Ever since she broke into the movie industry in 1959, she gained the reputation of a legendary star. Her untimely death leaves followers heartbroken and in awe of such a great, incredulously monumental life lived. Thus, this article outlines what roles Tyson accepted, what roles she refused and why, and most importantly the auspicious life and legacy she left behind for the African-American community.
Tyson demonstrated all the characteristics of what it means to be an empowering, positive role model. She shattered stereotypes geared toward African-Americans, especially in 70s Blaxploitation flicks. She always accepted roles that reinforced the most positive and admirable qualities of what being African-American truly meant. After starring in “Miss Jane Pittman,” an autobiography entailing a 110-year-old woman recapping the glories and hardships of her life over a nine-decade period, she became a household name and earned a reputation of to the highest for her iconic performance.
Additionally, she starred in the television series “How to Get Way with Murder” and received a nomination for guess actress five times. On the other hand, she refused to take roles that demeaned African-Americans. She never wavered in this value and became known for this respectable professional trait.
One could even argue that she thought of others just as much as herself and realized that how she carried herself impacted more than her. Tyson understood the value of community, tradition, and excellence. She comprehended the bigger picture and saw, from a bird’s eye view, that she represented the African-American community. In a sense, she transformed into a mega matriarch who debunked myths and oozed bliss. Essentially, she forever changed the way the world views African-Americans by the roles she walked away from. A trailblazer for the ages, she grew rich in that courage.
It takes guts to overcome adversity without losing one’s voice, not to mention transcending racial barriers and healing the voice of an entire community. People who look the same and experience quite similar daily challenges based on pigment alone. Tysonblessed the world with her voice, her roles, and her community activism.
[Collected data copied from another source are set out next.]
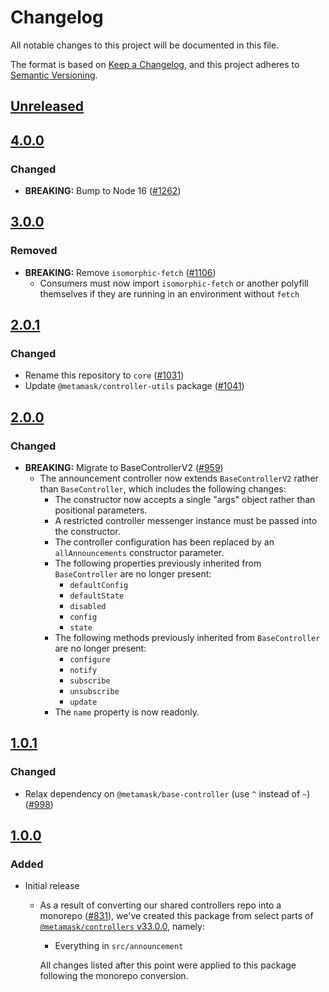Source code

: # Changelog
All notable changes to this project will be documented in this file.

The format is based on [Keep a Changelog](https://keepachangelog.com/en/1.0.0/),
and this project adheres to [Semantic Versioning](https://semver.org/spec/v2.0.0.html).

## [Unreleased]

## [4.0.0]
### Changed
- **BREAKING:** Bump to Node 16 ([#1262](https://github.com/mcmire/core/pull/1262))

## [3.0.0]
### Removed
- **BREAKING:** Remove `isomorphic-fetch` ([#1106](https://github.com/MetaMask/controllers/pull/1106))
  - Consumers must now import `isomorphic-fetch` or another polyfill themselves if they are running in an environment without `fetch`

## [2.0.1]
### Changed
- Rename this repository to `core` ([#1031](https://github.com/MetaMask/controllers/pull/1031))
- Update `@metamask/controller-utils` package ([#1041](https://github.com/MetaMask/controllers/pull/1041)) 

## [2.0.0]
### Changed
- **BREAKING:** Migrate to BaseControllerV2 ([#959](https://github.com/MetaMask/controllers/pull/959))
  - The announcement controller now extends `BaseControllerV2` rather than `BaseController`, which includes the following changes:
    - The constructor now accepts a single "args" object rather than positional parameters.
    - A restricted controller messenger instance must be passed into the constructor.
    - The controller configuration has been replaced by an `allAnnouncements` constructor parameter.
    - The following properties previously inherited from `BaseController` are no longer present:
      - `defaultConfig`
      - `defaultState`
      - `disabled`
      - `config`
      - `state`
    - The following methods previously inherited from `BaseController` are no longer present:
      - `configure`
      - `notify`
      - `subscribe`
      - `unsubscribe`
      - `update`
    - The `name` property is now readonly.

## [1.0.1]
### Changed
- Relax dependency on `@metamask/base-controller` (use `^` instead of `~`) ([#998](https://github.com/mcmire/core/pull/998))

## [1.0.0]
### Added
- Initial release
  - As a result of converting our shared controllers repo into a monorepo ([#831](https://github.com/mcmire/core/pull/831)), we've created this package from select parts of [`@metamask/controllers` v33.0.0](https://github.com/mcmire/core/tree/v33.0.0), namely:
    - Everything in `src/announcement`

    All changes listed after this point were applied to this package following the monorepo conversion.

[Unreleased]: https://github.com/mcmire/core/compare/@metamask/announcement-controller@4.0.0...HEAD
[4.0.0]: https://github.com/mcmire/core/compare/@metamask/announcement-controller@3.0.0...@metamask/announcement-controller@4.0.0
[3.0.0]: https://github.com/mcmire/core/compare/@metamask/announcement-controller@2.0.1...@metamask/announcement-controller@3.0.0
[2.0.1]: https://github.com/mcmire/core/compare/@metamask/announcement-controller@2.0.0...@metamask/announcement-controller@2.0.1
[2.0.0]: https://github.com/mcmire/core/compare/@metamask/announcement-controller@1.0.1...@metamask/announcement-controller@2.0.0
[1.0.1]: https://github.com/mcmire/core/compare/@metamask/announcement-controller@1.0.0...@metamask/announcement-controller@1.0.1
[1.0.0]: https://github.com/mcmire/core/releases/tag/@metamask/announcement-controller@1.0.0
As Black History Month begins next week, it serves Tyson well to mention her life and legacy. Ironically, while her death happened unceremoniously, the celebration that awaits came right on time. Appearing in dozens of TV and movie roles, she rose from rags to riches and ranked on the list of black women who contributed significantly to art, entertainment, and civil rights alongside Oprah in 2005. In other words, while Tyson’s life just ended a mere hours ago, her impact of her lasting, albeit youthful legacy only continues to garner more praise, recognition, and exposure.
In the end, Tyson lived a great life and gave birth to an even greater legacy. She sowed so many positive, empowering, legendary seeds that the world reaps these acts in her earthly departure. More than anything, Cicely Tyson represents the real identity of the African-American community. She shows the hidden, repressed layers of such a hip, unique and most importantly invaluable race of people. For Black History Month, focus on her list of accomplishments and learn which ranks among the highest honor, not to mention how the creative options for Trivia Night never cease. Above all, the infectious, beautiful energy of Cicely Tyson never dies — it only grows more iconic with time; her angelic spirit feels more alive than ever.